* What to work on: Each line of the data that mentions the string "async" needs to be identified and copied.

Segment Open

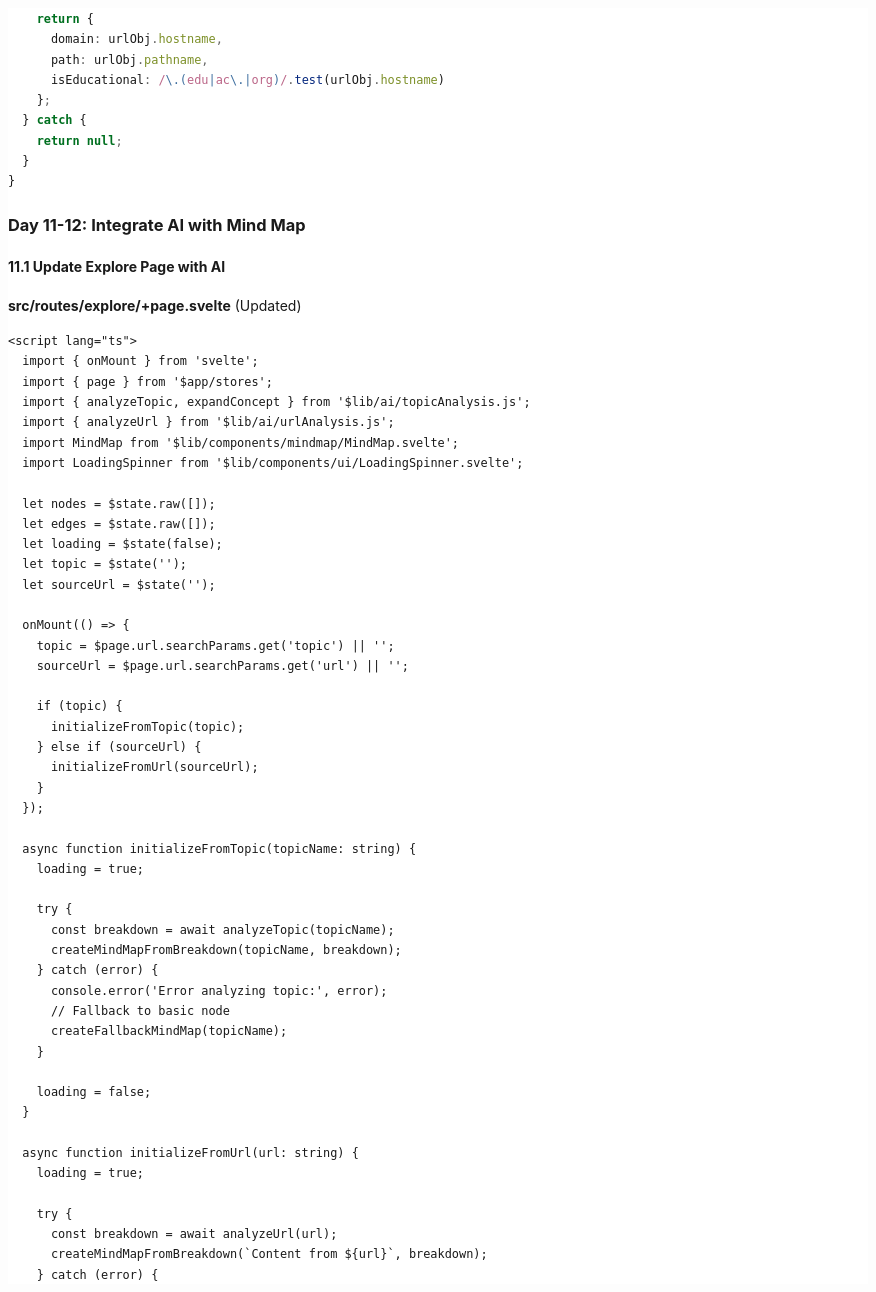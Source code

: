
 ```typescript
    return {
      domain: urlObj.hostname,
      path: urlObj.pathname,
      isEducational: /\.(edu|ac\.|org)/.test(urlObj.hostname)
    };
  } catch {
    return null;
  }
}
```

### Day 11-12: Integrate AI with Mind Map

#### 11.1 Update Explore Page with AI
**src/routes/explore/+page.svelte** (Updated)
```svelte
<script lang="ts">
  import { onMount } from 'svelte';
  import { page } from '$app/stores';
  import { analyzeTopic, expandConcept } from '$lib/ai/topicAnalysis.js';
  import { analyzeUrl } from '$lib/ai/urlAnalysis.js';
  import MindMap from '$lib/components/mindmap/MindMap.svelte';
  import LoadingSpinner from '$lib/components/ui/LoadingSpinner.svelte';
  
  let nodes = $state.raw([]);
  let edges = $state.raw([]);
  let loading = $state(false);
  let topic = $state('');
  let sourceUrl = $state('');
  
  onMount(() => {
    topic = $page.url.searchParams.get('topic') || '';
    sourceUrl = $page.url.searchParams.get('url') || '';
    
    if (topic) {
      initializeFromTopic(topic);
    } else if (sourceUrl) {
      initializeFromUrl(sourceUrl);
    }
  });
  
  async function initializeFromTopic(topicName: string) {
    loading = true;
    
    try {
      const breakdown = await analyzeTopic(topicName);
      createMindMapFromBreakdown(topicName, breakdown);
    } catch (error) {
      console.error('Error analyzing topic:', error);
      // Fallback to basic node
      createFallbackMindMap(topicName);
    }
    
    loading = false;
  }
  
  async function initializeFromUrl(url: string) {
    loading = true;
    
    try {
      const breakdown = await analyzeUrl(url);
      createMindMapFromBreakdown(`Content from ${url}`, breakdown);
    } catch (error) {
```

Segment Closed

* Response:
  async function initializeFromTopic(topicName: string) {
  async function initializeFromUrl(url: string) {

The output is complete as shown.